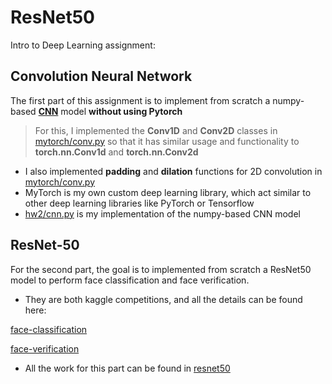 # ResNet50


Intro to Deep Learning assignment:

## Convolution Neural Network

The first part of this assignment is to implement from scratch a numpy-based **[CNN](hw2/cnn.py)** model **without using Pytorch**

> For this, I implemented the **Conv1D** and **Conv2D** classes in [mytorch/conv.py](mytorch/conv.py) so that it has similar usage and functionality to **torch.nn.Conv1d** and **torch.nn.Conv2d**

*  I also implemented **padding** and **dilation** functions for 2D convolution in [mytorch/conv.py](mytorch/conv.py)
*  MyTorch is my own custom deep learning library, which act similar to other deep learning libraries like PyTorch or Tensorflow
*  [hw2/cnn.py](hw2/cnn.py) is my implementation of the numpy-based CNN model

## ResNet-50

For the second part, the goal is to implemented from scratch a ResNet50 model to perform face classification and face verification.

* They are both kaggle competitions, and all the details can be found here:

[face-classification](https://www.kaggle.com/competitions/idl-fall21-hw2p2s1-face-classification)


[face-verification](https://www.kaggle.com/competitions/idl-fall21-hw2p2s2-face-verification)

* All the work for this part can be found in [resnet50](resnet50)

========

- _PROMPT_: For each line in the data above that contains the string "from", extract the line.

- _EXERCISE RESPONSE_:
The first part of this assignment is to implement from scratch a numpy-based **[CNN](hw2/cnn.py)** model **without using Pytorch**
For the second part, the goal is to implemented from scratch a ResNet50 model to perform face classification and face verification.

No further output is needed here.